La Consejería de Agricultura, Pesca, Agua y Desarrollo Rural ha ejecutado un total de 13 obras hidráulicas desde 2019 por casi 58 millones de euros en la comarca de la Axarquía, en la provincia de Málaga, actuaciones fundamentales para garantizar la seguridad hídrica a todos los sectores, especialmente, en momentos de importante sequía como los que atravesó esta zona.
Así lo ha indicado Ramón Fernández-Pacheco durante su intervención en el acto de presentación del anteproyecto de la desaladora de la Axarquía, en el que también ha participado la vicepresidenta primera y ministra de Hacienda, María Jesús Montero, y el presidente de la Mancomunidad de Municipios de la Costa del Sol-Axarquía, Jorge Martín, entre otros representantes institucionales.
El consejero ha defendido que la desaladora de la Axarquía es una infraestructura «estratégica» para esta comarca y para toda la provincia de Málaga, y que la Junta la ha reclamado en todas y cada una de las reuniones mantenidas con el Gobierno de España sobre infraestructuras hidráulicas, al estar declarada de interés general del Estado.
Así, ha agradecido a los regantes de esta tierra el paso «tan importante» que han dado, con la elaboración del anteproyecto de esta desaladora, que han financiado con sus propios recursos para acelerar los tiempos. «Es una muestra clara del compromiso de este sector con su tierra, con su agricultura y con el futuro de esta comarca», ha señalado.
«Y si es de agradecer la implicación, la generosidad, la responsabilidad y la visión de futuro de los regantes, ahora el siguiente paso le corresponde al Gobierno de España, al que seguiremos pidiendo agilidad para que la obra se pueda licitar y ejecutar cuanto antes gracias a un necesario compromiso económico», ha añadido.

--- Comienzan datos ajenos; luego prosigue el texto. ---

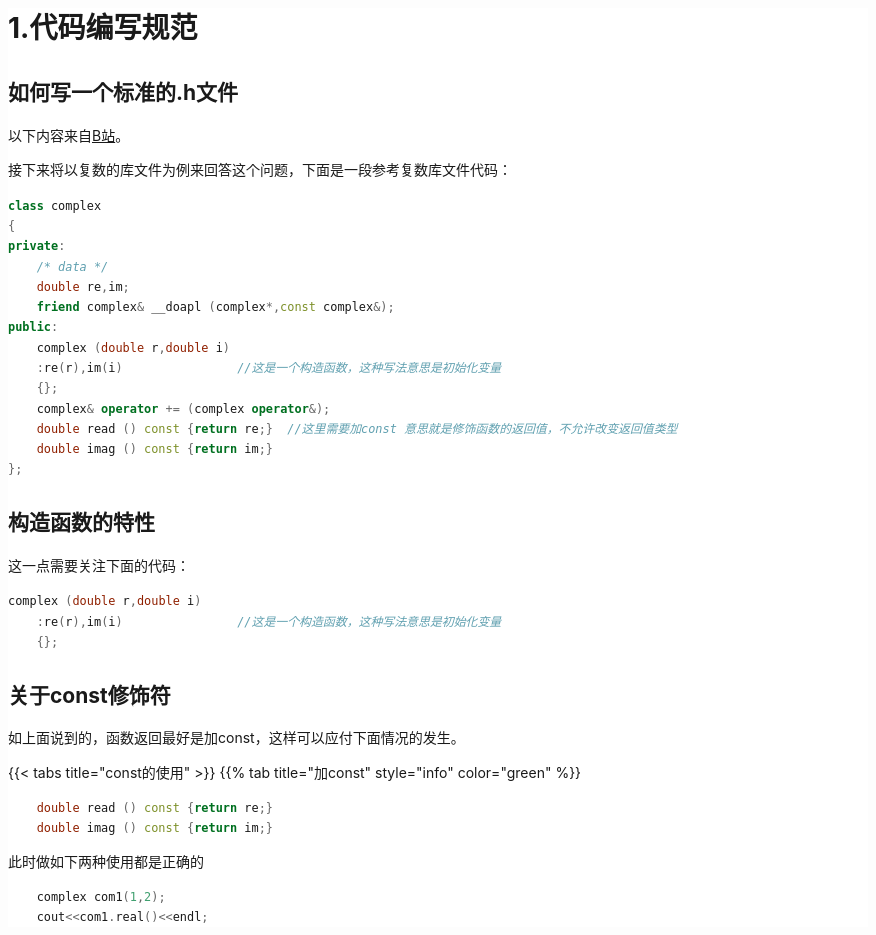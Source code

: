 # 1.代码编写规范

## 如何写一个标准的.h文件

以下内容来自[B站](https://www.bilibili.com/video/BV1ELHEewEms/?p=6&spm_id_from=pageDriver&vd_source=5e8e4e9e284af3291f1a3addff3fc2c3)。

接下来将以复数的库文件为例来回答这个问题，下面是一段参考复数库文件代码：

```cpp
class complex
{
private:
    /* data */
    double re,im;
    friend complex& __doapl (complex*,const complex&);
public:
    complex (double r,double i)
    :re(r),im(i)                //这是一个构造函数，这种写法意思是初始化变量
    {};
    complex& operator += (complex operator&);
    double read () const {return re;}  //这里需要加const 意思就是修饰函数的返回值，不允许改变返回值类型
    double imag () const {return im;}
};
```

## 构造函数的特性

这一点需要关注下面的代码：

```cpp
complex (double r,double i)
    :re(r),im(i)                //这是一个构造函数，这种写法意思是初始化变量
    {};
```

## 关于const修饰符

如上面说到的，函数返回最好是加const，这样可以应付下面情况的发生。

{{< tabs title="const的使用" >}}
{{% tab title="加const" style="info" color="green" %}}
```cpp
    double read () const {return re;}  
    double imag () const {return im;}
```

此时做如下两种使用都是正确的

```cpp
    complex com1(1,2);
    cout<<com1.real()<<endl;
```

Impulso a la Junta Central de Usuarios de la Axarquía
En esta línea, el consejero ha destacado que el Gobierno andaluz ha contribuido en todo lo que ha estado en su mano. En este sentido, ha impulsado un «hito histórico» que tiene que ver con la buena gobernanza del agua, como es la creación de la Junta Central de Usuarios de la Costa del Sol Axarquía, en la que están representados los ayuntamientos y los regantes, para que puedan ser los únicos concesionarios de la desaladora.
Desde el Gobierno andaluz también se han dado «pasos decisivos» para que el potencial agrícola de la Axarquía haya seguido funcionando en ausencia de esta desaladora, cuando la sequía era «muy voraz». Así, la apuesta por la obra hidráulica ha permitido que esta comarca cuente actualmente con 21 hectómetros cúbicos más de aguas regeneradas, un recurso esencial para los regantes.

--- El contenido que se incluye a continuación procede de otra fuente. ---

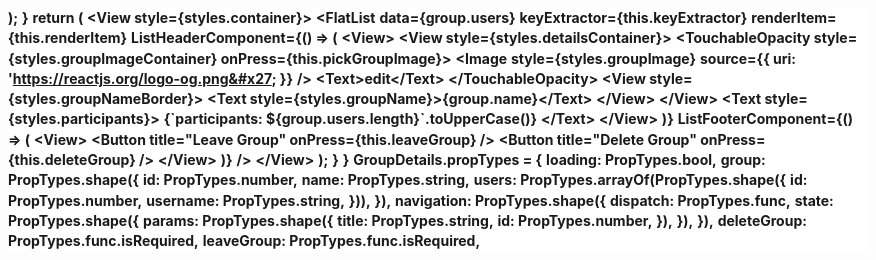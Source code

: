 <b>      );</b>
<b>    }</b>
<b></b>
<b>    return (</b>
<b>      &lt;View style&#x3D;{styles.container}&gt;</b>
<b>        &lt;FlatList</b>
<b>          data&#x3D;{group.users}</b>
<b>          keyExtractor&#x3D;{this.keyExtractor}</b>
<b>          renderItem&#x3D;{this.renderItem}</b>
<b>          ListHeaderComponent&#x3D;{() &#x3D;&gt; (</b>
<b>            &lt;View&gt;</b>
<b>              &lt;View style&#x3D;{styles.detailsContainer}&gt;</b>
<b>                &lt;TouchableOpacity style&#x3D;{styles.groupImageContainer} onPress&#x3D;{this.pickGroupImage}&gt;</b>
<b>                  &lt;Image</b>
<b>                    style&#x3D;{styles.groupImage}</b>
<b>                    source&#x3D;{{ uri: &#x27;https://reactjs.org/logo-og.png&#x27; }}</b>
<b>                  /&gt;</b>
<b>                  &lt;Text&gt;edit&lt;/Text&gt;</b>
<b>                &lt;/TouchableOpacity&gt;</b>
<b>                &lt;View style&#x3D;{styles.groupNameBorder}&gt;</b>
<b>                  &lt;Text style&#x3D;{styles.groupName}&gt;{group.name}&lt;/Text&gt;</b>
<b>                &lt;/View&gt;</b>
<b>              &lt;/View&gt;</b>
<b>              &lt;Text style&#x3D;{styles.participants}&gt;</b>
<b>                {&#x60;participants: ${group.users.length}&#x60;.toUpperCase()}</b>
<b>              &lt;/Text&gt;</b>
<b>            &lt;/View&gt;</b>
<b>          )}</b>
<b>          ListFooterComponent&#x3D;{() &#x3D;&gt; (</b>
<b>            &lt;View&gt;</b>
<b>              &lt;Button title&#x3D;&quot;Leave Group&quot; onPress&#x3D;{this.leaveGroup} /&gt;</b>
<b>              &lt;Button title&#x3D;&quot;Delete Group&quot; onPress&#x3D;{this.deleteGroup} /&gt;</b>
<b>            &lt;/View&gt;</b>
<b>          )}</b>
<b>        /&gt;</b>
<b>      &lt;/View&gt;</b>
<b>    );</b>
<b>  }</b>
<b>}</b>
<b></b>
<b>GroupDetails.propTypes &#x3D; {</b>
<b>  loading: PropTypes.bool,</b>
<b>  group: PropTypes.shape({</b>
<b>    id: PropTypes.number,</b>
<b>    name: PropTypes.string,</b>
<b>    users: PropTypes.arrayOf(PropTypes.shape({</b>
<b>      id: PropTypes.number,</b>
<b>      username: PropTypes.string,</b>
<b>    })),</b>
<b>  }),</b>
<b>  navigation: PropTypes.shape({</b>
<b>    dispatch: PropTypes.func,</b>
<b>    state: PropTypes.shape({</b>
<b>      params: PropTypes.shape({</b>
<b>        title: PropTypes.string,</b>
<b>        id: PropTypes.number,</b>
<b>      }),</b>
<b>    }),</b>
<b>  }),</b>
<b>  deleteGroup: PropTypes.func.isRequired,</b>
<b>  leaveGroup: PropTypes.func.isRequired,</b>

En esta línea, ha mencionado actuaciones como la ampliación y mejora de los tratamientos terciarios de las EDAR de Vélez-Málaga, Torrox, Rincón de la Victoria y Algarrobo, las obras de conexión de la EDAR Rincón de la Victoria con la zona regable del Plan Guaro y el tratamiento terciario de la EDAR Peñón del Cuervo, además de las conducciones de conexión con la EDAR del Rincón de la Victoria.
Dentro de este paquete de obras por casi 58 millones de euros, figuran también importantes actuaciones para la interconexión de la capital de Málaga con la Axarquía, como es la estación de bombeo de la Rosaleda, la mejora de la garantía de abastecimiento del sistema Guadalhorce con las conducciones Bores-Romero, o el aumento de la capacidad de tratamiento de agua salobre de la instalación desaladora El Atabal.
Además, en la Axarquía se han llevado a cabo otras actuaciones destinadas a adaptar las infraestructuras a las catástrofes para ganar en seguridad, que han respondido «a la perfección» ante las últimas borrascas. Se trata, en concreto, de las obras de toma flotante y bombeo en el embalse de La Viñuela, o el acondicionamiento de los vasos de embalse de las presas de derivación y túneles de trasvase del sistema de explotación Viñuela-Axarquía.